Шекспировский рынок – это место культурного и языкового притворства; эта особенность коммерческого пейзажа позднее использовалась в сказе Гоголя и у его последователей. В «Генрихе VI» (часть первая) Жанна д’Арк так наставляет своих солдат:
[Шекспир 1957–1960, 1: 137].
Солдаты, скрывающие свое знатное происхождение, не только демонстрируют речевое многообразие английского языка, но и, как это часто бывает у Шекспира, играют своего рода пьесу внутри пьесы. Когда в первой части «Генриха IV» принц Генрих с Фальстафом демонстрируют свое красноречие в таверне «Кабанья голова», Генрих хвалится тем, что может «пьянствовать с любым медником, беседуя с ним на его языке» [Шекспир 1957–1960,4:41]. Патрисия Паркер пишет: «Язык первой части “Генриха IV” (как и “Виндзорских насмешниц”, и всех исторических хроник в целом) полон рыночных слов и выражений, таких как “debt” («долг») (акт 1, сцена 2) и “redeeming time” («искуплю былое» (там же)), которые соседствуют с библейской лексикой, характерной для разговора об искуплении» [Parker 1996:160]. Русские писатели начала XIX века, также увлекавшиеся историческими сюжетами, активно пользовались такими шекспировскими приемами, как переодевания и игра слов.
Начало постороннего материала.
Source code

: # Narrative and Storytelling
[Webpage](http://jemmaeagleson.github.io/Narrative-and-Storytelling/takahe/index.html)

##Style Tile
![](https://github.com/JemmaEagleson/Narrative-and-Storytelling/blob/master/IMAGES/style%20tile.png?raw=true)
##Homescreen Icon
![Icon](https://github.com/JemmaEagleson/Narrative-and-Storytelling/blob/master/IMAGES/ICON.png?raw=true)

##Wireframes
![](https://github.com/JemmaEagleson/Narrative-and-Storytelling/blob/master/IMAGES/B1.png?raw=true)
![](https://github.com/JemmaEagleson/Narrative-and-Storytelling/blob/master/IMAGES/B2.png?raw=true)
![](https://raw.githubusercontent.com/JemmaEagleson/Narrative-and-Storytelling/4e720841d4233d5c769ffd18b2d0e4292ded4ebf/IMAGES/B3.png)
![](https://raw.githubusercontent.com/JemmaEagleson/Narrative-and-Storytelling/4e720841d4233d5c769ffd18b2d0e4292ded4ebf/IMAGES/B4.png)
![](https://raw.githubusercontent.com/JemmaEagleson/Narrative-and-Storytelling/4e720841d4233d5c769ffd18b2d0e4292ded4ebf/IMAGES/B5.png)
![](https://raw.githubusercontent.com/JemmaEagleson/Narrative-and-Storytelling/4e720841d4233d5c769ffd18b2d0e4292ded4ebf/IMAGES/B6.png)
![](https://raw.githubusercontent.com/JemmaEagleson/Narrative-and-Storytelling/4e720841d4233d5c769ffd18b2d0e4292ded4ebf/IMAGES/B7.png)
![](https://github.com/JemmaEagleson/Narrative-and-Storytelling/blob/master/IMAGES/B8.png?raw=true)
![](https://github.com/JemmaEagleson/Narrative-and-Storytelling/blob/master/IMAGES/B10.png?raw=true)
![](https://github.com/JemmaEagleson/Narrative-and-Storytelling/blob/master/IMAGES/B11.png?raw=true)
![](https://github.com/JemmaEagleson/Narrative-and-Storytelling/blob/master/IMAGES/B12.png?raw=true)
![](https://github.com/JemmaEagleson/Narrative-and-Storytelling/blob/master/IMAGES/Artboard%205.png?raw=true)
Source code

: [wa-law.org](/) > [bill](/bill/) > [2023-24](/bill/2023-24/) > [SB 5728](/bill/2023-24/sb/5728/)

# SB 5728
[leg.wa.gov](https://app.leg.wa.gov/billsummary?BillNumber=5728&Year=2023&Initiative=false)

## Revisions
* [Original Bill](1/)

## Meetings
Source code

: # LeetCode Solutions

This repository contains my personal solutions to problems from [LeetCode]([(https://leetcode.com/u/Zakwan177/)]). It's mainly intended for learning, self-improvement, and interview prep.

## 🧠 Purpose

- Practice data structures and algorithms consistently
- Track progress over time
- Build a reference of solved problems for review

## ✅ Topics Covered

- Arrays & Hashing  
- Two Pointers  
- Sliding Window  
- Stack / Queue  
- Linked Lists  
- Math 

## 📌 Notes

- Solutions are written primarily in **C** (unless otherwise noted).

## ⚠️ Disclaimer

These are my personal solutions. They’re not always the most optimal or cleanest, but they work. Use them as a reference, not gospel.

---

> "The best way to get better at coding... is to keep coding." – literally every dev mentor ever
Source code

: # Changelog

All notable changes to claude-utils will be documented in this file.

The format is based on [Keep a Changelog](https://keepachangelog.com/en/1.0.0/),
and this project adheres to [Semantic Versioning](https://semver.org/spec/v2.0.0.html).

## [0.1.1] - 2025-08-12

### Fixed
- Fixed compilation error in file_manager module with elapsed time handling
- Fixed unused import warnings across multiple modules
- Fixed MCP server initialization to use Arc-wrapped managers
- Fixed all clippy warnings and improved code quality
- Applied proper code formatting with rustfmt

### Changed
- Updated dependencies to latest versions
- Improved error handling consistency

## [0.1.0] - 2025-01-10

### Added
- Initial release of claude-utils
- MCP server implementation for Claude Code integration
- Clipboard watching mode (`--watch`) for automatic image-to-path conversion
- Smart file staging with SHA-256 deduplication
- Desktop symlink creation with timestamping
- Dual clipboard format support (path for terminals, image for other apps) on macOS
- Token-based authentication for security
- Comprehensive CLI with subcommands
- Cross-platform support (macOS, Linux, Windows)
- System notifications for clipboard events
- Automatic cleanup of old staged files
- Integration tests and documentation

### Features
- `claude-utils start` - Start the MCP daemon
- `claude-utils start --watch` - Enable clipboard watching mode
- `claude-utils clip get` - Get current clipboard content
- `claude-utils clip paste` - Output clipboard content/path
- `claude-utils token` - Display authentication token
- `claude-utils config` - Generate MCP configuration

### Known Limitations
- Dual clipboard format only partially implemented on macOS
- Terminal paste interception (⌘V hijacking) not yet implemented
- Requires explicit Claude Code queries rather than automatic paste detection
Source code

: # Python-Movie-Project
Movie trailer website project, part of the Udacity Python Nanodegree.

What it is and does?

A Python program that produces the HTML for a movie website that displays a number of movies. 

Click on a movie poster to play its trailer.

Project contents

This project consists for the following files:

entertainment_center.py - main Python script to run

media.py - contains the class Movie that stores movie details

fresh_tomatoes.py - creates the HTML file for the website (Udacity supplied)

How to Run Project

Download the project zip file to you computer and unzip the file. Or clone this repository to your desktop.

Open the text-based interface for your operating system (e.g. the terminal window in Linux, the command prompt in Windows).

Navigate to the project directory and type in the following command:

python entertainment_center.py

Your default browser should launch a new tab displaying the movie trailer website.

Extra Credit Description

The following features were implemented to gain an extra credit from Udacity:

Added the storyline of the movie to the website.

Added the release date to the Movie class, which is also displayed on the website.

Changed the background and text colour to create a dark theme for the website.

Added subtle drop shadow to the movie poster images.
Как показала Моника Гринлиф в своей работе о Пушкине, особенно сильное влияние на последователей Шекспира в период романтизма оказали обе пьесы о Генрихе IV[50]
.Быстрое распространение книгопечатания в России в 1830-е годы является еще одним фактором, позволяющим провести параллель между эпохой Пушкина и Гоголя и Ренессансом, когда сравнительно недавно появившийся печатный станок открыл для разговорного народного языка, прежде бытовавшего только в устной речи и на площадях, новую – литературную – форму существования[51]
. Элизабет Эйзенштейн доказала, что книгопечатание в постгутенберговскую эпоху отображало речь и воображаемые образы некоего идеального общего пространства, даже если «печатание поэм, пьес и песен изменило то, как эти “строчки” декламировались, пелись и сочинялись» [Eisenstein 1980:129]. Хотя Гэри Маркер и предостерегает нас от того, чтобы рассматривать историю русского книгопечатания сквозь призму технологического детерминизма, именно комбинация театра и торга, характерная для рынков и ярмарок, сделала их естественными площадками для отображения разговорной речи в печати [Marker 1985: 8]. Однако, как мы увидим в следующих трех главах, распространение в новой литературе просторечных и диалектных форм в гораздо большей степени было связано не с технологией, а с культурным подражанием – пародийным, комплементарным или корректирующим. В русской и украинской литературах XIX века ярмарка стала тем местом, где можно было изучить различные культуры Российской империи. Писатели, о которых идет речь в этом исследовании, в особенности Гоголь, Квитка-Основьяненко и Менделе Мойхер-Сфорим, часто выступали сразу в двух ипостасях: космополитичных авторов, пишущих и рассказывающих свои истории читателям, и фольклорных рассказчиков из этих повествований, через которых они выражали свою этническую идентичность.